The original path scored windows around negation anchors. The broader path can score any anchor you care about: a negation token, an answer span, an entity, a number, a citation, a verb, or a domain-specific hinge. If you do not know the anchor, it can scan every token position and show the most common structural patterns in the batch.

The important output is no longer just a hash. A hash is fine for a machine. A person needs to see the repeated move:

PRON AUX PART VERB DET NOUN

That is the difference between a metric and a diagnostic.

Why POS Still Matters

There is a lazy version of the current AI story that says structure is obsolete because vectors won.

I do not buy it.

Vectors are excellent at soft similarity. They are bad at caring about one small structural hinge when the rest of the sentence is screaming “same thing.” Negation is full of hinges. So are numbers, dates, roles, causality, modality, and scope.

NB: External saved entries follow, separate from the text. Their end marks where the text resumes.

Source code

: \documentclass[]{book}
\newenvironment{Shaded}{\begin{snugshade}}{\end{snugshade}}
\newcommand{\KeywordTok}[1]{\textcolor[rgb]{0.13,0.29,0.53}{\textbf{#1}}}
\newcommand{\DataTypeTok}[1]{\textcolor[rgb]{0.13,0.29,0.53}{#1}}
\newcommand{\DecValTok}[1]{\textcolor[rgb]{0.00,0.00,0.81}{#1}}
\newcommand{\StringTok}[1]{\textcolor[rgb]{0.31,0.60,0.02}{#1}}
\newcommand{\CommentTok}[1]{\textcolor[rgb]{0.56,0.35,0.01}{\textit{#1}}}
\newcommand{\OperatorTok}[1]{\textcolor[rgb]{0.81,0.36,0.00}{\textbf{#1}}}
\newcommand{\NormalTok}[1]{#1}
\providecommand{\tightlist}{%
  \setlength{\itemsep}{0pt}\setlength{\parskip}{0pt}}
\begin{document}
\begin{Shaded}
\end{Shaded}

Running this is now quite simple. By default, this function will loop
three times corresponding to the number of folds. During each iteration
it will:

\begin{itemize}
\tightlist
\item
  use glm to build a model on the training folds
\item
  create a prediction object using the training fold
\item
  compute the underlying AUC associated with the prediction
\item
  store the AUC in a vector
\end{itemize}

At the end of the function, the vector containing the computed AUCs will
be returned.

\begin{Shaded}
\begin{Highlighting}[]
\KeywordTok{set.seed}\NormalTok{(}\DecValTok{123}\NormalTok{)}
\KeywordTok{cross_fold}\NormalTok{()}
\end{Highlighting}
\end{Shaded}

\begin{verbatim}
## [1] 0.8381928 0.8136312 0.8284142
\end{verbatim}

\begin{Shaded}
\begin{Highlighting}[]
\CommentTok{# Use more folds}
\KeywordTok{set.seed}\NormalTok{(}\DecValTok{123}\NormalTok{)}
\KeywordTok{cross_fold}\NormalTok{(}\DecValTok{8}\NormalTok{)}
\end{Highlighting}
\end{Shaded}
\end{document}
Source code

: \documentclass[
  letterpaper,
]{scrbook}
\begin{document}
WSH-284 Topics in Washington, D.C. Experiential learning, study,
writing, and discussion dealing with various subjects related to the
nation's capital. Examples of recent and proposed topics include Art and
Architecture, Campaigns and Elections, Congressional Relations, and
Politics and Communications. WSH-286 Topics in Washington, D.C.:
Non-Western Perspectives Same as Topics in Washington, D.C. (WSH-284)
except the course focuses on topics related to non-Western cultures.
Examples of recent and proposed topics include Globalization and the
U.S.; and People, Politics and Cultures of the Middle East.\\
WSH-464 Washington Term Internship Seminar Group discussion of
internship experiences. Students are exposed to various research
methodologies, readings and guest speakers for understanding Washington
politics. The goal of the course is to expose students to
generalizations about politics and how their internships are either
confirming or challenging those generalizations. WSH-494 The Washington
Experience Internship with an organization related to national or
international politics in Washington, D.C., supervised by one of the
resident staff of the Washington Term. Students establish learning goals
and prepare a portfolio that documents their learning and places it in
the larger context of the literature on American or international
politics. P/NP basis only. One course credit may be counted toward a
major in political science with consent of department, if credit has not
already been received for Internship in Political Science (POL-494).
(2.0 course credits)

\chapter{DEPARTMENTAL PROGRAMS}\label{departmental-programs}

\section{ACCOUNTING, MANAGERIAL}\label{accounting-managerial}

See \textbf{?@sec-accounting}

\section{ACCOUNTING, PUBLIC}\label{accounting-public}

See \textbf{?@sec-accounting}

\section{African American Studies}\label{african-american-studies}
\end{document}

Part-of-speech tags are not glamorous, but they are exactly the kind of boring instrument that keeps a generator honest. If a model produces 10,000 examples with the same hidden grammar, the POS windows reveal the repetition. If a batch spreads across many grammatical shapes, the diversity metrics move.

That signal is not the whole truth. It is a pressure gauge.

And in a generator, pressure gauges matter.

What I Wanted

I wanted a dataset that would not flatter the model.

I wanted hard negatives that were not just wrong, but wrong in ways embedding systems are tempted to accept. I wanted data that could push against the specific failure where “almost the same sentence” becomes “same meaning.” I wanted a generator that could be told, in effect: stop using that trick, I saw it already.

That is why the POS crate mattered. It made the syntactic feedback loop cheap enough to run continuously. If the generator drifted into a pattern, the gauntlet could see it quickly and push back.

The result was less like collecting examples and more like training a sparring partner.

Not every punch should look the same.

Not every negation should wear the word not on its sleeve.

Not every fluent pair deserves to survive.

That is the point of hard negation: not to prove the model can read a negation marker, but to force it to care when meaning turns on a hinge.